I have to say that my drishti was not engaged in the proper way and I was not focused and centered as the yoga philosophy encourages. However as we went through class and I started to absorb the wholeness of yoga, I stopped worrying about how good or bad my asanas were in comparison to others. Every asana came with a specific drishti point which helped me calm my mind and stay focused. As I started practicing drishti whole heartedly, my attention surprisingly moved away from others. In inversions too like headstand where it was difficult to keep focus, I started placing yoga blocks on the floor behind me which gave me a specific point to gaze on and moved my attention completely from others.
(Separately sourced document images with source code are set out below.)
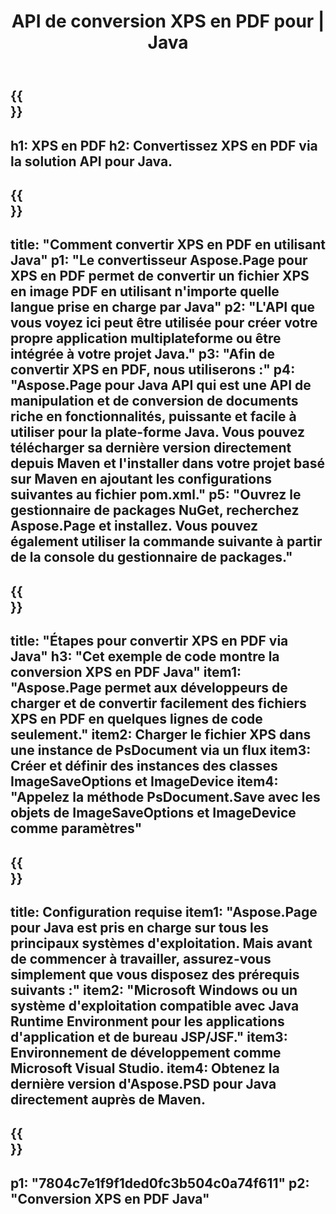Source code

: ﻿---
translation: true
template: /_templates/_conversion-child-java.md
title: API de conversion XPS en PDF pour | Java
url: /java/conversion/xps-to-pdf/
description: Exemple de code de conversion Java pour le format XPS en fichier PDF. Utilisez cet exemple de code pour convertir XPS en PDF dans n'importe quelle application Java Web ou de bureau.
informat: XPS
outformat: PDF
otherformats: EPS PS
---

{{<section banner>}}
---
h1: XPS en PDF
h2: Convertissez XPS en PDF via la solution API pour Java.
---

{{<section overview>}}
---
title: "Comment convertir XPS en PDF en utilisant Java"
p1: "Le convertisseur Aspose.Page pour XPS en PDF permet de convertir un fichier XPS en image PDF en utilisant n'importe quelle langue prise en charge par Java"
p2: "L'API que vous voyez ici peut être utilisée pour créer votre propre application multiplateforme ou être intégrée à votre projet Java."
p3: "Afin de convertir XPS en PDF, nous utiliserons :"
p4: "Aspose.Page pour Java API qui est une API de manipulation et de conversion de documents riche en fonctionnalités, puissante et facile à utiliser pour la plate-forme Java. Vous pouvez télécharger sa dernière version directement depuis Maven et l'installer dans votre projet basé sur Maven en ajoutant les configurations suivantes au fichier pom.xml."
p5: "Ouvrez le gestionnaire de packages NuGet, recherchez Aspose.Page et installez. Vous pouvez également utiliser la commande suivante à partir de la console du gestionnaire de packages."
---

{{<section feature1>}}
---
title: "Étapes pour convertir XPS en PDF via Java"
h3: "Cet exemple de code montre la conversion XPS en PDF Java"
item1: "Aspose.Page permet aux développeurs de charger et de convertir facilement des fichiers XPS en PDF en quelques lignes de code seulement."
item2: Charger le fichier XPS dans une instance de PsDocument via un flux
item3: Créer et définir des instances des classes ImageSaveOptions et ImageDevice
item4: "Appelez la méthode PsDocument.Save avec les objets de ImageSaveOptions et ImageDevice comme paramètres"
---

{{<section feature2>}}
---
title: Configuration requise
item1: "Aspose.Page pour Java est pris en charge sur tous les principaux systèmes d'exploitation. Mais avant de commencer à travailler, assurez-vous simplement que vous disposez des prérequis suivants :"
item2: "Microsoft Windows ou un système d'exploitation compatible avec Java Runtime Environment pour les applications d'application et de bureau JSP/JSF."
item3: Environnement de développement comme Microsoft Visual Studio.
item4: Obtenez la dernière version d'Aspose.PSD pour Java directement auprès de Maven.
---

{{<section gist>}}
---
p1: "7804c7e1f9f1ded0fc3b504c0a74f611"
p2: "Conversion XPS en PDF Java"
---

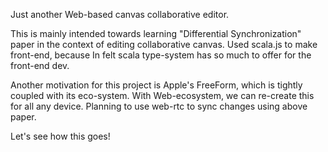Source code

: Just another Web-based canvas collaborative editor.

This is mainly intended towards learning "Differential Synchronization" paper in the context of editing collaborative canvas.
Used scala.js to make front-end, because In felt scala type-system has so much to offer for the front-end dev.

Another motivation for this project is Apple's FreeForm, which is tightly coupled with its eco-system. 
With Web-ecosystem, we can re-create this for all any device. Planning to use web-rtc to sync changes using above paper.

Let's see how this goes!
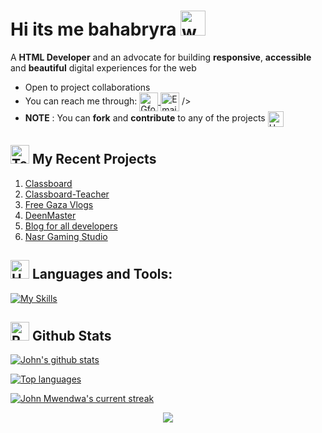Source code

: # Hi its me bahabryra <img src="https://user-images.githubusercontent.com/72663882/171687151-bb31c996-c9d2-49c8-b593-734946893b23.gif" alt="waving hand gif" aria-hidden="true" width="40" />

A **HTML Developer**  and an advocate for building **responsive**, **accessible** and **beautiful** digital experiences for the web 
- Open to project collaborations
- You can reach me through: <a href="https://forms.gle/VcZ35Gyw8uoQF1Du7" title="Portfolio"><img alt="Gform"  src="https://img.shields.io/badge/website-f59042?style=for-the-badge&logo=About.me&logoColor=white" height="30" align="center" /> </a> <a href="mailto:Riyadbahaby@yahoo.com" title="Email"><img alt="Email" src="https://img.shields.io/badge/Gmail-D14836?style=for-the-badge&logo=gmail&logoColor=white" height="30" align="center"/></a> /></a> 
- **NOTE** : You can **fork** and **contribute** to any of the projects <img src="https://raw.githubusercontent.com/Tarikul-Islam-Anik/Animated-Fluent-Emojis/master/Emojis/Hand%20gestures/Handshake.png" alt="Handshake" width="25" height="25" align="center" />

[- Currently working on <a href="https://book-commerce-murex.vercel.app/">book commerce</a>]::
 
## <img src="https://raw.githubusercontent.com/Tarikul-Islam-Anik/Animated-Fluent-Emojis/master/Emojis/People/Technologist.png" alt="Technologist" width="30" height="30" /> My Recent Projects 

 1. [Classboard](https://superhardalgebraproblems.github.io/)
 2. [Classboard-Teacher](https://classboard-teacher.github.io)
 3. [Free Gaza Vlogs](https://free-gaza-vlogs.github.io)
 4. [DeenMaster](https://scratch.mit.edu/users/DeenMaster-Offical/)
 5. [Blog for all developers](https://developers-home.vercel.app/)
 6. [Nasr Gaming Studio](https://www.canva.com/design/DAGSn0O9vFQ/k_mjfH-fhIi3Yeg6WOVhrQ/watch?utm_content=DAGSn0O9vFQ&utm_campaign=designshare&utm_medium=link&utm_source=editor)


## <img src="https://raw.githubusercontent.com/Tarikul-Islam-Anik/Animated-Fluent-Emojis/master/Emojis/Objects/Hammer%20and%20Wrench.png" alt="Hammer and Wrench" width="30" height="30" /> **Languages and Tools:**  
[![My Skills](https://skillicons.dev/icons?i=html,css,tailwind,js,react,vite,ts,next,expressjs,nodejs,mongodb,firebase,md,git,github,vscode,jest,styledcomponents,postman,stackoverflow&perline=13)](#)

## <img src="https://raw.githubusercontent.com/Tarikul-Islam-Anik/Animated-Fluent-Emojis/master/Emojis/Travel%20and%20places/Rocket.png" alt="Rocket" width="30" height="30" /> Github Stats 

 [![John's github stats](https://bad-apple-github-readme.vercel.app/api?username=johnmwendwa&show_icons=true&count_private=true&line_height=20&icon_color=00b3ff&theme=blue-green&title_color=00b3ff)](#)
 
 [![Top languages](https://github-readme-mwendwa.vercel.app/api/top-langs/?username=johnmwendwa&layout=compact&count_private=true&theme=blue-green&title_color=00b3ff)](#)

[![John Mwendwa's current streak](https://streak-stats.demolab.com/?user=johnmwendwa&count_private=true&theme=blue-green&title_color=00b3ff)](#)

<p align="center">
     <img src="https://capsule-render.vercel.app/api?type=waving&color=gradient&height=100&section=footer"/>
</p>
Another important technique that was introduced in class was mantra chanting. I have been religious and have always derived peace through prayer, though there have been times when the mind has struggled to just let go. I find chanting as a good tool that everybody could adopt to get rid of negative thoughts. A lot of people could associate mantra chanting as a religious practice and may be hesitant to adopting it. However if you look into the true meaning of mantra, it is mind deliverance or protection (man meaning “mind” & tra meaning “deliverance or protection”).Dedicating 20 minutes every day to chanting 108 Om’s brought me instant benefits. I became more calm and contained, slept peacefully even on difficult work days and through busy schedules. I stopped waiting for something positive to happen outside for me to become happy and peaceful.
During this short span in class and just adopting these two tools as a daily practice I have come to realise that yoga is not an activity to do but a philosophy to be lived. I have truly started to understand what K. Pattabhi Jois once said – “do your practice and all is coming”.